Saved entries:

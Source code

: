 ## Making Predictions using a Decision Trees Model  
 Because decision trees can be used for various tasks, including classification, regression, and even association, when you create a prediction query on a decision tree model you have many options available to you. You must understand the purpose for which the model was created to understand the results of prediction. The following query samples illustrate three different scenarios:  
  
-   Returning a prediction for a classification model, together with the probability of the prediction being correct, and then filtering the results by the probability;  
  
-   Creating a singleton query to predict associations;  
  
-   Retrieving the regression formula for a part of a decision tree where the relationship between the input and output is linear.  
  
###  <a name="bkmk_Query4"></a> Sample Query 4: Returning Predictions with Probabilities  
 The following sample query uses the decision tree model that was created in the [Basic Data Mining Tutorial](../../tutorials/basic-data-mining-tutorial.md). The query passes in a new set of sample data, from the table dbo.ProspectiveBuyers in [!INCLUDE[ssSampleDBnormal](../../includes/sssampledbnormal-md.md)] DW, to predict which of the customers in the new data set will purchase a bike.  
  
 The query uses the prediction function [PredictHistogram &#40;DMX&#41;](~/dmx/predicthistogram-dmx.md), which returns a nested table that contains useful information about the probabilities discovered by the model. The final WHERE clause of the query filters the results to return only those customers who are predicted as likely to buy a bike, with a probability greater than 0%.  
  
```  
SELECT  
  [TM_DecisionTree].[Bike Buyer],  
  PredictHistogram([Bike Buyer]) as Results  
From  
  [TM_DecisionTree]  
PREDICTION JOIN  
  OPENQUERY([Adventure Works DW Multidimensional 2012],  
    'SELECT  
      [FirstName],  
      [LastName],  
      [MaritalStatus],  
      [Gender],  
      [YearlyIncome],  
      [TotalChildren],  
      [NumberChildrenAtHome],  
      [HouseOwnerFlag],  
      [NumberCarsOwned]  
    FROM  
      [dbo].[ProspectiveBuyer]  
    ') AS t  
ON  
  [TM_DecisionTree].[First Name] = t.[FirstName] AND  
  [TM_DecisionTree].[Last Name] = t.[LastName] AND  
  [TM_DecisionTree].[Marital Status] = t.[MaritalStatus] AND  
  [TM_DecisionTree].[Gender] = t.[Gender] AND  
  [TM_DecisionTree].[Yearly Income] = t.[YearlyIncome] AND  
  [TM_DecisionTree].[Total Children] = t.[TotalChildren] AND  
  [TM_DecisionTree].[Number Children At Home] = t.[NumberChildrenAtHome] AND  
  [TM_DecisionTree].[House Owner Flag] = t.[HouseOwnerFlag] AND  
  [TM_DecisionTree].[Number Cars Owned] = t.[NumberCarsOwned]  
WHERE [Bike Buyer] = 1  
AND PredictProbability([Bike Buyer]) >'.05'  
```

### Work request
All of the data, from the first line to the last, should be written out exactly.

### Exercise result
Source code

: ## Making Predictions using a Decision Trees Model  
 Because decision trees can be used for various tasks, including classification, regression, and even association, when you create a prediction query on a decision tree model you have many options available to you. You must understand the purpose for which the model was created to understand the results of prediction. The following query samples illustrate three different scenarios:  
  
-   Returning a prediction for a classification model, together with the probability of the prediction being correct, and then filtering the results by the probability;  
  
-   Creating a singleton query to predict associations;  
  
-   Retrieving the regression formula for a part of a decision tree where the relationship between the input and output is linear.  
  
###  <a name="bkmk_Query4"></a> Sample Query 4: Returning Predictions with Probabilities  
 The following sample query uses the decision tree model that was created in the [Basic Data Mining Tutorial](../../tutorials/basic-data-mining-tutorial.md). The query passes in a new set of sample data, from the table dbo.ProspectiveBuyers in [!INCLUDE[ssSampleDBnormal](../../includes/sssampledbnormal-md.md)] DW, to predict which of the customers in the new data set will purchase a bike.  
  
 The query uses the prediction function [PredictHistogram &#40;DMX&#41;](~/dmx/predicthistogram-dmx.md), which returns a nested table that contains useful information about the probabilities discovered by the model. The final WHERE clause of the query filters the results to return only those customers who are predicted as likely to buy a bike, with a probability greater than 0%.  
  
```  
SELECT  
  [TM_DecisionTree].[Bike Buyer],  
  PredictHistogram([Bike Buyer]) as Results  
From  
  [TM_DecisionTree]  
PREDICTION JOIN  
  OPENQUERY([Adventure Works DW Multidimensional 2012],  
    'SELECT  
      [FirstName],  
      [LastName],  
      [MaritalStatus],  
      [Gender],  
      [YearlyIncome],  
      [TotalChildren],  
      [NumberChildrenAtHome],  
      [HouseOwnerFlag],  
      [NumberCarsOwned]  
    FROM  
      [dbo].[ProspectiveBuyer]  
    ') AS t  
ON  
  [TM_DecisionTree].[First Name] = t.[FirstName] AND  
  [TM_DecisionTree].[Last Name] = t.[LastName] AND  
  [TM_DecisionTree].[Marital Status] = t.[MaritalStatus] AND  
  [TM_DecisionTree].[Gender] = t.[Gender] AND  
  [TM_DecisionTree].[Yearly Income] = t.[YearlyIncome] AND  
  [TM_DecisionTree].[Total Children] = t.[TotalChildren] AND  
  [TM_DecisionTree].[Number Children At Home] = t.[NumberChildrenAtHome] AND  
  [TM_DecisionTree].[House Owner Flag] = t.[HouseOwnerFlag] AND  
  [TM_DecisionTree].[Number Cars Owned] = t.[NumberCarsOwned]  
WHERE [Bike Buyer] = 1  
AND PredictProbability([Bike Buyer]) >'.05'  
```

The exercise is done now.